▶ [Work to be completed]
Lift out, unaltered, the lines of the material below between the line holding "поддерживаемой аппаратуры для" and the line holding "система — полноценная", counting both.

▶ [Entries shown]
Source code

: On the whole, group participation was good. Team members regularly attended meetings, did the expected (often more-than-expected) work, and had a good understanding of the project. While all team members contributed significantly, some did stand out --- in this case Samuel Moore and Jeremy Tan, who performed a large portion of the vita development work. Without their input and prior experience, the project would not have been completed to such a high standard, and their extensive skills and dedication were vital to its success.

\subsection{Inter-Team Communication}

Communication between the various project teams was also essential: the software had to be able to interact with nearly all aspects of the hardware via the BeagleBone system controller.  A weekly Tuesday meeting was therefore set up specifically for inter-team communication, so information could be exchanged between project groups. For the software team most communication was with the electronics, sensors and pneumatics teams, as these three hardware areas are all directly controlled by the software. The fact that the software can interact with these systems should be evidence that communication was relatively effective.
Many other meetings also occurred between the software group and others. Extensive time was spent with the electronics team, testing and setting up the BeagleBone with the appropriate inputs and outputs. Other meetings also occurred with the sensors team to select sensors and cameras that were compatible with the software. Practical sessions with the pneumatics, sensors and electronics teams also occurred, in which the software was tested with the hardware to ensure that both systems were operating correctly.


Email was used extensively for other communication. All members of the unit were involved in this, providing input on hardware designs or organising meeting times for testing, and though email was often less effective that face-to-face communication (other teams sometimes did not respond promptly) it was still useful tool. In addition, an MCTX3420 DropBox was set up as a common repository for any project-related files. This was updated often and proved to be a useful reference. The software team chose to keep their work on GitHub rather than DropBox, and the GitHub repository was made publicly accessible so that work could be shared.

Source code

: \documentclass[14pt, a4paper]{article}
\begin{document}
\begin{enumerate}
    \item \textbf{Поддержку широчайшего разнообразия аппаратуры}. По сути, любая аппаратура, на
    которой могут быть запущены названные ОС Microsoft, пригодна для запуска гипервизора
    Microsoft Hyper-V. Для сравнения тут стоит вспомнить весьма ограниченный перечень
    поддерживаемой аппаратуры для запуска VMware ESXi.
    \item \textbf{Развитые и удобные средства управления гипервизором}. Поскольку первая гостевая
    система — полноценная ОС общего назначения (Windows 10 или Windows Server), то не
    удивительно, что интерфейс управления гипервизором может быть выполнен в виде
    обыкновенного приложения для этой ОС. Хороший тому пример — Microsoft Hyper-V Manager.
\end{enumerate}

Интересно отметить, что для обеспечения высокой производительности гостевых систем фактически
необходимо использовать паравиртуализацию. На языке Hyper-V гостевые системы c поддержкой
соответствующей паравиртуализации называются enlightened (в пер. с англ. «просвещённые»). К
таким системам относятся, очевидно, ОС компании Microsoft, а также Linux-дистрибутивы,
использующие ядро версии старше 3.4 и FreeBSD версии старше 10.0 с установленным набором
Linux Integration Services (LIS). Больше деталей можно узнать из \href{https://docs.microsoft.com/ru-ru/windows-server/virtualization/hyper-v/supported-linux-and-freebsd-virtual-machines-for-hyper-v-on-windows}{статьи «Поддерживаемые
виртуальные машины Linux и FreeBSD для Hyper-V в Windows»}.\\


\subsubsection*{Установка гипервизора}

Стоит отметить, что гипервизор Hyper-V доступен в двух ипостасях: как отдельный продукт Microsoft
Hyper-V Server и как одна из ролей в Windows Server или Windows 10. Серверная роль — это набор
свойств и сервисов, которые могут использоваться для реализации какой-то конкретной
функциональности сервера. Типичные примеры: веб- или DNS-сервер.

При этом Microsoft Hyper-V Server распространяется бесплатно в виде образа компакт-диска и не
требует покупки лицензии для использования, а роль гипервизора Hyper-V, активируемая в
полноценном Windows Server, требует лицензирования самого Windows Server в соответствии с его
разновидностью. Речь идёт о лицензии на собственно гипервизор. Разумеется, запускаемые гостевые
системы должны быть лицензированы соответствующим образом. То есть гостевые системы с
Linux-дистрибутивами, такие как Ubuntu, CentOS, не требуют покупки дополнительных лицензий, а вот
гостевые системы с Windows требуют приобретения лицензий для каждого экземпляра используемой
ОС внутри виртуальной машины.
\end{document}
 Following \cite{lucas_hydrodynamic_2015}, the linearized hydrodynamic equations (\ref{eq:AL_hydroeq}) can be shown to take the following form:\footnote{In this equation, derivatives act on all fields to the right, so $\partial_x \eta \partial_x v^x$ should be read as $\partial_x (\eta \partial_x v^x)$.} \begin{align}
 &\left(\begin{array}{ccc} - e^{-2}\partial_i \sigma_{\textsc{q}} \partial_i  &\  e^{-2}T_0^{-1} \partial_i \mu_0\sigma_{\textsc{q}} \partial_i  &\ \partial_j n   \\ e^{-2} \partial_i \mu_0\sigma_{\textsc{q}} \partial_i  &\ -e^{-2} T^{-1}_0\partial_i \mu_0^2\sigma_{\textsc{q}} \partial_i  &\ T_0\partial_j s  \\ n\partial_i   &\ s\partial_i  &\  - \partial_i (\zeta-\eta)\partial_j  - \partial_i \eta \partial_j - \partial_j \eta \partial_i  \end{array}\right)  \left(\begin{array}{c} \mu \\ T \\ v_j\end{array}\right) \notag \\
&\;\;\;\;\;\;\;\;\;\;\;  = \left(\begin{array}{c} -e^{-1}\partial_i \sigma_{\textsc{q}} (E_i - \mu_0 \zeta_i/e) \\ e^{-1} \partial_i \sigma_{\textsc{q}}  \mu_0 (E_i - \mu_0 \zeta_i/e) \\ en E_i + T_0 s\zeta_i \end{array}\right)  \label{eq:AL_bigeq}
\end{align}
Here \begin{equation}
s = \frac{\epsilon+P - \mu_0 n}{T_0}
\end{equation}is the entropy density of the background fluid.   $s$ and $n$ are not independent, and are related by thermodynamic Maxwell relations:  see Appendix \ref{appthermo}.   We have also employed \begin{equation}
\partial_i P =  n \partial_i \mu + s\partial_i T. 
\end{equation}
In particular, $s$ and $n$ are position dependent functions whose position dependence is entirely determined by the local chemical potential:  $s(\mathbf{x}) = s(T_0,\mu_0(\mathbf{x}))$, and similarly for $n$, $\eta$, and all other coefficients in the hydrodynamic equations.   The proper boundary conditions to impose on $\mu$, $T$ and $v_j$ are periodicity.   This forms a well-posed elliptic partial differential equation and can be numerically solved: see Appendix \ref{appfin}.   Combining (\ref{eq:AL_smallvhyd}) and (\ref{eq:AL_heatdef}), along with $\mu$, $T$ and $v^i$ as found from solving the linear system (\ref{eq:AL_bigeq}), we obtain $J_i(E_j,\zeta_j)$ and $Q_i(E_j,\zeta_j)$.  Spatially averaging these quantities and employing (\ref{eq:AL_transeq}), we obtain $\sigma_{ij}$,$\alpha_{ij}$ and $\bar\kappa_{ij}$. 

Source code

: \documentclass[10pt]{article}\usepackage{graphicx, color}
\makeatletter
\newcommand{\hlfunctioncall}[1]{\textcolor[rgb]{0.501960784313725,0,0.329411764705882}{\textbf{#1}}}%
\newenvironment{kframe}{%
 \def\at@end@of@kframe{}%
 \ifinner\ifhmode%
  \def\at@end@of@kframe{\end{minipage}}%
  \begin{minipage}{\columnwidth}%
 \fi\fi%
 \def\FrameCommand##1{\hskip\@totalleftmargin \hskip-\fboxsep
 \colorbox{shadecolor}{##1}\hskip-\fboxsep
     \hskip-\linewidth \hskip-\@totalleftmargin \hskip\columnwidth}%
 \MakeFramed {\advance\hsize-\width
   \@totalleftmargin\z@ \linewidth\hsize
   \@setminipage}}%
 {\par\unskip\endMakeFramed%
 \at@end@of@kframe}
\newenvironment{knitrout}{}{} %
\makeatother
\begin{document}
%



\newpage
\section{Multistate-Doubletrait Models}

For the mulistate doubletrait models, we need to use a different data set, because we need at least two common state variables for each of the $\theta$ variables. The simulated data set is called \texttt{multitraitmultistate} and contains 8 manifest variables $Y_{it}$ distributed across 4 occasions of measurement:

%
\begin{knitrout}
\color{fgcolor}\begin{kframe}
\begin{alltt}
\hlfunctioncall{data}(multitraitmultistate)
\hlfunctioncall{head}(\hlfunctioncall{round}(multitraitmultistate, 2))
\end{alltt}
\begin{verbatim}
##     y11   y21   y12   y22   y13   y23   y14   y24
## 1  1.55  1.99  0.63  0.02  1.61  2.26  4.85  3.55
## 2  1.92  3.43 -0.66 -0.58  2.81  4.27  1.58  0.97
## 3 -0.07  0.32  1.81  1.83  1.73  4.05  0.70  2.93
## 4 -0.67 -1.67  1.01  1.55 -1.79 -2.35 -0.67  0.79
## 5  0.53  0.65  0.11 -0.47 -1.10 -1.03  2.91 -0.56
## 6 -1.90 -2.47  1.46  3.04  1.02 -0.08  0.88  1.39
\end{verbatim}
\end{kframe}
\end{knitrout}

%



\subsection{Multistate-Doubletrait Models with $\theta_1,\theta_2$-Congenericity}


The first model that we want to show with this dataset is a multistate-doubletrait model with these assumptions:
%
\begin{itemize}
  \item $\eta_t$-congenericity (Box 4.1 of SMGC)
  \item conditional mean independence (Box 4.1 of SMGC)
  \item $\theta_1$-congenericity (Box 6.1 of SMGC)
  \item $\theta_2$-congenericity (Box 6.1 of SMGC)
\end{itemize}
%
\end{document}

▶ [Exercise output]
    поддерживаемой аппаратуры для запуска VMware ESXi.
    \item \textbf{Развитые и удобные средства управления гипервизором}. Поскольку первая гостевая
    система — полноценная ОС общего назначения (Windows 10 или Windows Server), то не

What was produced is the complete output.